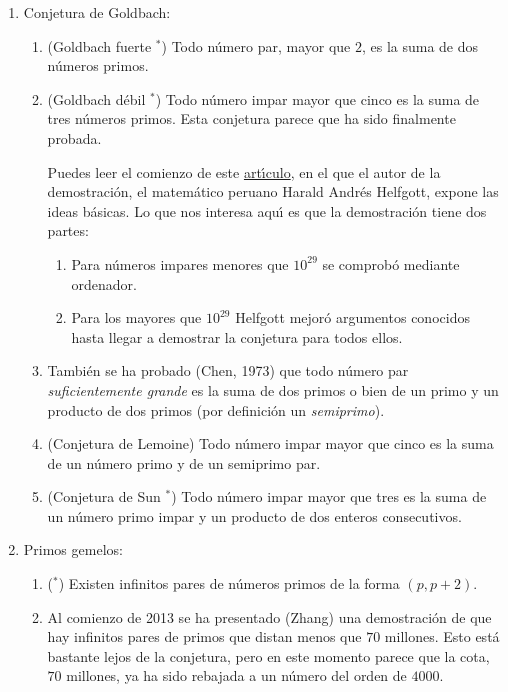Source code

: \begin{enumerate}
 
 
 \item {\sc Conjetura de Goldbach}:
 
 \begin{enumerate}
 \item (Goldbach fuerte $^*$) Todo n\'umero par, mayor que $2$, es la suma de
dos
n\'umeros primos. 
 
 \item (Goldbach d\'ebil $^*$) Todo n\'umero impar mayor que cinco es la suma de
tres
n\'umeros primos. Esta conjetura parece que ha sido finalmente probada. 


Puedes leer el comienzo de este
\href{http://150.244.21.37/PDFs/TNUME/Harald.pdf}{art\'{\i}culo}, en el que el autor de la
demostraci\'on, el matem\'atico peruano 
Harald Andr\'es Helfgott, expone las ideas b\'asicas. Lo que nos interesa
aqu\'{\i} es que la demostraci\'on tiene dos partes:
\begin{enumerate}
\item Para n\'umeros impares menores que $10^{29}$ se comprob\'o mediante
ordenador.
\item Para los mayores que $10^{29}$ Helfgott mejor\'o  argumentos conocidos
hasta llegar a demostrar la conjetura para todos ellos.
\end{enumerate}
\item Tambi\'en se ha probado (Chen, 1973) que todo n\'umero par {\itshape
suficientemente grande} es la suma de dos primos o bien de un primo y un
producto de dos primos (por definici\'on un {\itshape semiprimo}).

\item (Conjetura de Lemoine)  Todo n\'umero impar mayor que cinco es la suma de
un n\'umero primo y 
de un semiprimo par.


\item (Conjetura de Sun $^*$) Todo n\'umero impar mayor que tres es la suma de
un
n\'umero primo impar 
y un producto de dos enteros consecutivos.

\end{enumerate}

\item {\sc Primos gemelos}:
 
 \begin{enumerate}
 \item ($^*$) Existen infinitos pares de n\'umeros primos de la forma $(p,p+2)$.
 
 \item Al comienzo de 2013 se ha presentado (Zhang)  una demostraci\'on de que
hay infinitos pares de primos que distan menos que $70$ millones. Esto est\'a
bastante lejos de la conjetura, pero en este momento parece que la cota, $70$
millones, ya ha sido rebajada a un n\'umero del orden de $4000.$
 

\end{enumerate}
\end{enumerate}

+-------+

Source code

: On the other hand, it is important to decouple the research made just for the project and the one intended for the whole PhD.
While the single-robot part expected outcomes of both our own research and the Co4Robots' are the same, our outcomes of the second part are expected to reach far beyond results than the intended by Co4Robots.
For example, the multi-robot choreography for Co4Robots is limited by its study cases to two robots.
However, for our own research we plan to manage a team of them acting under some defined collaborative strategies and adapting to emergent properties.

+-------+

**Exercise prompt:** Among the records above, a stretch begins at the line containing "un primo y un" and ends at the line containing "n\'umero primo impar". Restate that stretch word for word, and nothing else.

**Task result:**
suficientemente grande} es la suma de dos primos o bien de un primo y un
producto de dos primos (por definici\'on un {\itshape semiprimo}).

\item (Conjetura de Lemoine)  Todo n\'umero impar mayor que cinco es la suma de
un n\'umero primo y 
de un semiprimo par.


\item (Conjetura de Sun $^*$) Todo n\'umero impar mayor que tres es la suma de
un
n\'umero primo impar 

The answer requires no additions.